TRY IT - In the data below, find every line that has the string "rename", and copy it.

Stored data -
↓
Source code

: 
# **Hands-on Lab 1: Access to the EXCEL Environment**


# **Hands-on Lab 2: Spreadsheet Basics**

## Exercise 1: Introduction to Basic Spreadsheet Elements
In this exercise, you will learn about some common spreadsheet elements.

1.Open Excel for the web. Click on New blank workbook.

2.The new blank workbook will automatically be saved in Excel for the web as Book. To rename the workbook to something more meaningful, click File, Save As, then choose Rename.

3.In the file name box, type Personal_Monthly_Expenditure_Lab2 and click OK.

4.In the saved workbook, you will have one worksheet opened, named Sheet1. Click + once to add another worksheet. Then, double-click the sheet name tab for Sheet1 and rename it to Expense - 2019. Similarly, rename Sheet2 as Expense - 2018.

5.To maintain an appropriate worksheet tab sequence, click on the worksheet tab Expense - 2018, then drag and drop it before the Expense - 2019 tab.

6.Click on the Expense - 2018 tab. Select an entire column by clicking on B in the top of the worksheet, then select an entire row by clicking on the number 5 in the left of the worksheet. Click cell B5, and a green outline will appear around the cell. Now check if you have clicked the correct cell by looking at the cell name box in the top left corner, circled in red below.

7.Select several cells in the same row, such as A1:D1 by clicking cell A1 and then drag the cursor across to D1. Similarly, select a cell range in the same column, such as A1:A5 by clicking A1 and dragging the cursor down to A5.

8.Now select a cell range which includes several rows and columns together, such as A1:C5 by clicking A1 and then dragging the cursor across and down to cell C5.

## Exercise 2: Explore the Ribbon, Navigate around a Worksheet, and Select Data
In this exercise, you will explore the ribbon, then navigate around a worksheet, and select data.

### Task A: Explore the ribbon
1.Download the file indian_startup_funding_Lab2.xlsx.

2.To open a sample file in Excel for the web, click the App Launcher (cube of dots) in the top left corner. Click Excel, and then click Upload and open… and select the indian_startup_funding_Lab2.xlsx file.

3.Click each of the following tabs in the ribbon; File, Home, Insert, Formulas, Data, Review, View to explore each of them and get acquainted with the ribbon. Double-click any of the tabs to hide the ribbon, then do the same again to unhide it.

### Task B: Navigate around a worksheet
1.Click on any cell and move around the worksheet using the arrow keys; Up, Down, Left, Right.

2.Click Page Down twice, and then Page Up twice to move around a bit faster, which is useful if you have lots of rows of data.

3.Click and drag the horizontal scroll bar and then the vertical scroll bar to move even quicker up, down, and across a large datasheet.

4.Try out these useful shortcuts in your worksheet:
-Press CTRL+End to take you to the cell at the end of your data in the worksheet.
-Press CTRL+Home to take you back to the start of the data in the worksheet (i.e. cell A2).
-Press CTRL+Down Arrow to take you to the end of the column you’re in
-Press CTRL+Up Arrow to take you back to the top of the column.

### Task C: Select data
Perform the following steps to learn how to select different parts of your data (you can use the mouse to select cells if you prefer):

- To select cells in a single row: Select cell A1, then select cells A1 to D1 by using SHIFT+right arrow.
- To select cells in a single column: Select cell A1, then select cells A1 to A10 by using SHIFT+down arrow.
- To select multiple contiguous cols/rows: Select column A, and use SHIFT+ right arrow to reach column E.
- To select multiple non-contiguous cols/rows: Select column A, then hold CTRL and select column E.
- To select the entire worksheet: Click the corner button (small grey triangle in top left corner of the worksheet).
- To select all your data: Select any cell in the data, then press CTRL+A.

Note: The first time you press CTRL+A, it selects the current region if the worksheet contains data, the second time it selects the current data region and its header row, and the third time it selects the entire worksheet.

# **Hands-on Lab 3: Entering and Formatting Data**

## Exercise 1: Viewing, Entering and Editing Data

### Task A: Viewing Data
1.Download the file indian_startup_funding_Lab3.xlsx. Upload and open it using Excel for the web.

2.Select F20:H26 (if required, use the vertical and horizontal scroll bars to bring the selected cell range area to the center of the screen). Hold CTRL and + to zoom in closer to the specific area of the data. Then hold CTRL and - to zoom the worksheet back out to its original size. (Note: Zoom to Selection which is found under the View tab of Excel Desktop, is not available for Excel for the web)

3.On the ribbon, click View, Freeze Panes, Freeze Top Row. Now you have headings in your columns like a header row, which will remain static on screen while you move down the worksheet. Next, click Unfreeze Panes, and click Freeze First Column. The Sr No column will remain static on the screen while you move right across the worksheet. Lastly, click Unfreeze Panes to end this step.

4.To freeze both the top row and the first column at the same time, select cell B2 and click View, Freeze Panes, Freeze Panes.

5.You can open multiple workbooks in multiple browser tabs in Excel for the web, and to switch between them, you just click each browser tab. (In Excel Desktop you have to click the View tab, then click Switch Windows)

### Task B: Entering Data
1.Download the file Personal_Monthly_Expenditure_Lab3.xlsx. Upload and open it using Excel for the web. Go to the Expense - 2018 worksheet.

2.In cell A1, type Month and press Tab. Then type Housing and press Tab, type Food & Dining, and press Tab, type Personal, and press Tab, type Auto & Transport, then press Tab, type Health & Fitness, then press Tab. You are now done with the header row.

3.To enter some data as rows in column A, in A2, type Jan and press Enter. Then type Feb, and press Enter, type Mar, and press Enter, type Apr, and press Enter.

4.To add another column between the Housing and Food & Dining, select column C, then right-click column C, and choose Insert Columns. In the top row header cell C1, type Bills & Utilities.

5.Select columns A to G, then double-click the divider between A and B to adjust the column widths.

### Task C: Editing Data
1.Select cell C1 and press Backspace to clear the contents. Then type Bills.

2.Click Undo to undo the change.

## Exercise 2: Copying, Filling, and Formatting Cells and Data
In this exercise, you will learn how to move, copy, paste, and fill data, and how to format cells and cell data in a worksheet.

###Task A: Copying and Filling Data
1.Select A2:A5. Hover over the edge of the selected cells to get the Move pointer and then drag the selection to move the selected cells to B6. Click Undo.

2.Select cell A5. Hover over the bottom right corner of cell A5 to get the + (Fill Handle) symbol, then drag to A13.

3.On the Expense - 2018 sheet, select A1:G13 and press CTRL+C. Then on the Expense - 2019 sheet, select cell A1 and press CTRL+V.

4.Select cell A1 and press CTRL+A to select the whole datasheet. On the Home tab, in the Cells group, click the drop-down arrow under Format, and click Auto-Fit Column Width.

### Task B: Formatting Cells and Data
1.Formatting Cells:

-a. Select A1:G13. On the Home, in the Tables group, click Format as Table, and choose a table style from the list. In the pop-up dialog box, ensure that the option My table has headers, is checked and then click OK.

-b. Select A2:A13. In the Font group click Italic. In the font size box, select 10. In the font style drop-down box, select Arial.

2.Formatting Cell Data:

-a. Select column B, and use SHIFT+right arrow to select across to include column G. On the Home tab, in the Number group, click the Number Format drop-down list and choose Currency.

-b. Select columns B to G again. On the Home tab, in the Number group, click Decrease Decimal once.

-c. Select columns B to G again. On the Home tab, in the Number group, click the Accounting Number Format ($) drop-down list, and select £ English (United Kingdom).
↑
WRITTEN REPLY -
2.The new blank workbook will automatically be saved in Excel for the web as Book. To rename the workbook to something more meaningful, click File, Save As, then choose Rename.
4.In the saved workbook, you will have one worksheet opened, named Sheet1. Click + once to add another worksheet. Then, double-click the sheet name tab for Sheet1 and rename it to Expense - 2019. Similarly, rename Sheet2 as Expense - 2018.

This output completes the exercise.